Source texts of formatted documents:
===============
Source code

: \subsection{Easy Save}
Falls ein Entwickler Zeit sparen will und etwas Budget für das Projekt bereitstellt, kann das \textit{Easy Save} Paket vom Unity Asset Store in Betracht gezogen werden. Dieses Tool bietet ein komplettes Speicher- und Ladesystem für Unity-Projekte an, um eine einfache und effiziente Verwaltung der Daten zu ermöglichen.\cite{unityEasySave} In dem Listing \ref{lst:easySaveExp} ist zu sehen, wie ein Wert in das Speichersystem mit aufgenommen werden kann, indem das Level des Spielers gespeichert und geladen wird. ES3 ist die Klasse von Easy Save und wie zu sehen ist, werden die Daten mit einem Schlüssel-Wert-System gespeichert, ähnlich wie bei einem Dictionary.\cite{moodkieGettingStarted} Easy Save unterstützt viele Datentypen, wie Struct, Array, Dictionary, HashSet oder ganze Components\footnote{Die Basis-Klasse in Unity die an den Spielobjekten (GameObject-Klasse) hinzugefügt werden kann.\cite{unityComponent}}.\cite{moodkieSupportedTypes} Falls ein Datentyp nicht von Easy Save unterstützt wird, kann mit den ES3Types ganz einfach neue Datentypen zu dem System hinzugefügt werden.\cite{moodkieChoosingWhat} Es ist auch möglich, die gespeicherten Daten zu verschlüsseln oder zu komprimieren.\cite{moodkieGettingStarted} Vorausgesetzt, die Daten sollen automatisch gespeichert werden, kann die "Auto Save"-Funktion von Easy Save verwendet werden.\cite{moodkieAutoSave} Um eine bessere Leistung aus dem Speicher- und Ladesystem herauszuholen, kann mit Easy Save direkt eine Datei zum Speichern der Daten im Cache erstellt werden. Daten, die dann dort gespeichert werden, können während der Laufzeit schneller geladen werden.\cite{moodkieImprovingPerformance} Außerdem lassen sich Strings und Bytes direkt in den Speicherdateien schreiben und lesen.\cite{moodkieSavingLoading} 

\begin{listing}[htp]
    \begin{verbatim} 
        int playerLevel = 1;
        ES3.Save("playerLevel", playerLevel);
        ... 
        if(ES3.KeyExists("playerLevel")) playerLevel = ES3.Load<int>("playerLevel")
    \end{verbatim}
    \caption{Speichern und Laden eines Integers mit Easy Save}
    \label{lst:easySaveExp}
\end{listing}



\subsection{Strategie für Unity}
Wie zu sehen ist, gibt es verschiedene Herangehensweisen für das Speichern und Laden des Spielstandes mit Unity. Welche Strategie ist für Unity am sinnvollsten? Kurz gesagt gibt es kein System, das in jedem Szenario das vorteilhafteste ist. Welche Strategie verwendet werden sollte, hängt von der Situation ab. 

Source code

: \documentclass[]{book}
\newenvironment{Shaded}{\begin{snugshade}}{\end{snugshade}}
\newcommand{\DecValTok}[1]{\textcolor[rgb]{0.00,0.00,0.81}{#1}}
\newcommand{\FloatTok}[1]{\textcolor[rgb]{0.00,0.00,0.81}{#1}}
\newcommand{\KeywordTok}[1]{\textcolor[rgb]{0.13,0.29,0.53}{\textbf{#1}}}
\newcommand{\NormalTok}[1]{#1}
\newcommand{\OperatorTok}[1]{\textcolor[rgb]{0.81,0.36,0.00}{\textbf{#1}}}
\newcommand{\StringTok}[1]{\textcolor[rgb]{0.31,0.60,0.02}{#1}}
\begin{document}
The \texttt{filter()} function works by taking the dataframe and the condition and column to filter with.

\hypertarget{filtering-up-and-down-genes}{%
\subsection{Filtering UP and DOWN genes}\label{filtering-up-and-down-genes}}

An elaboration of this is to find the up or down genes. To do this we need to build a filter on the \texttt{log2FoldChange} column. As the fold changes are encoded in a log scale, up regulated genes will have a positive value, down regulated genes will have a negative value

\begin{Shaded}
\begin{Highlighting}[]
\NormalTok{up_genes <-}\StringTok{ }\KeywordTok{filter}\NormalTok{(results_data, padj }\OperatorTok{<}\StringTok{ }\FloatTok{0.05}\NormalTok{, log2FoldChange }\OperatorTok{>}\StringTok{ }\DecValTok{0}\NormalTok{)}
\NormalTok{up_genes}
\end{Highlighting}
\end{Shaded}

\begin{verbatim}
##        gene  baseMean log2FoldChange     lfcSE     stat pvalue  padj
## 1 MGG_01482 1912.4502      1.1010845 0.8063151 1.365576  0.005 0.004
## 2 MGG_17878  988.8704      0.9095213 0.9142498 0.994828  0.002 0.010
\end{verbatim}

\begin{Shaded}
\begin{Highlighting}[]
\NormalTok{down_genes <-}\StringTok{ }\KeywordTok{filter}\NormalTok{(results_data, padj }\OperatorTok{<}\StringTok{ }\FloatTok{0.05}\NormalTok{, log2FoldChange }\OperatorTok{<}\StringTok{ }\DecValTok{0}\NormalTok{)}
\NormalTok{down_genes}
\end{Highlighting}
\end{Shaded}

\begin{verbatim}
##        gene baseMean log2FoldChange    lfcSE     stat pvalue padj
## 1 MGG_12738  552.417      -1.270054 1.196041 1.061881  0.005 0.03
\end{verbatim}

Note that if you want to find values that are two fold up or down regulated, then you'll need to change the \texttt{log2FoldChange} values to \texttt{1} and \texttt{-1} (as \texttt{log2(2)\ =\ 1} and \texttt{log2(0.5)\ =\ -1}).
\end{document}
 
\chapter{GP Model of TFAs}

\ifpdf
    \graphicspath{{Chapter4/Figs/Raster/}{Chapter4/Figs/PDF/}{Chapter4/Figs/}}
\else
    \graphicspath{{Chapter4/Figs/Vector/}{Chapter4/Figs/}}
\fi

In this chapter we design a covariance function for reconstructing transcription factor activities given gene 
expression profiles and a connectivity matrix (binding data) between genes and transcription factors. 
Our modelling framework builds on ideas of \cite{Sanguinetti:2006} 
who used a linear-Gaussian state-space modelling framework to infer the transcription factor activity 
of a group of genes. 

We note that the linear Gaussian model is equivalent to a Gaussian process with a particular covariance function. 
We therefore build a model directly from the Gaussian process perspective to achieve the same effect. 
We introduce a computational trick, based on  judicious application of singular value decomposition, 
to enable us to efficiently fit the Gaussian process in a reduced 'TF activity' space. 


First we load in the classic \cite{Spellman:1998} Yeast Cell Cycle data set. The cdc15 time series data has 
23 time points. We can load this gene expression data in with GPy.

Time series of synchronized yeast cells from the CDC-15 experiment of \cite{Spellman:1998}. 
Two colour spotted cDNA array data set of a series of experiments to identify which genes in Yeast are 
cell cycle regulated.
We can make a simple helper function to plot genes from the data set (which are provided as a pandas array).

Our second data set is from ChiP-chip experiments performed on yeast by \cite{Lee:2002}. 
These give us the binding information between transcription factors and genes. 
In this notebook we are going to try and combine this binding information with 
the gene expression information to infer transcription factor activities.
===============
**TASK TO CARRY OUT**
In the data above, find the line with "stat pvalue padj" and the line with "Time series of". Retype both, plus every line between them, exactly.

**RESULT**
##        gene baseMean log2FoldChange    lfcSE     stat pvalue padj
## 1 MGG_12738  552.417      -1.270054 1.196041 1.061881  0.005 0.03
\end{verbatim}

Note that if you want to find values that are two fold up or down regulated, then you'll need to change the \texttt{log2FoldChange} values to \texttt{1} and \texttt{-1} (as \texttt{log2(2)\ =\ 1} and \texttt{log2(0.5)\ =\ -1}).
\end{document}
 
\chapter{GP Model of TFAs}

\ifpdf
    \graphicspath{{Chapter4/Figs/Raster/}{Chapter4/Figs/PDF/}{Chapter4/Figs/}}
\else
    \graphicspath{{Chapter4/Figs/Vector/}{Chapter4/Figs/}}
\fi

In this chapter we design a covariance function for reconstructing transcription factor activities given gene 
expression profiles and a connectivity matrix (binding data) between genes and transcription factors. 
Our modelling framework builds on ideas of \cite{Sanguinetti:2006} 
who used a linear-Gaussian state-space modelling framework to infer the transcription factor activity 
of a group of genes. 

We note that the linear Gaussian model is equivalent to a Gaussian process with a particular covariance function. 
We therefore build a model directly from the Gaussian process perspective to achieve the same effect. 
We introduce a computational trick, based on  judicious application of singular value decomposition, 
to enable us to efficiently fit the Gaussian process in a reduced 'TF activity' space. 


First we load in the classic \cite{Spellman:1998} Yeast Cell Cycle data set. The cdc15 time series data has 
23 time points. We can load this gene expression data in with GPy.

Time series of synchronized yeast cells from the CDC-15 experiment of \cite{Spellman:1998}. 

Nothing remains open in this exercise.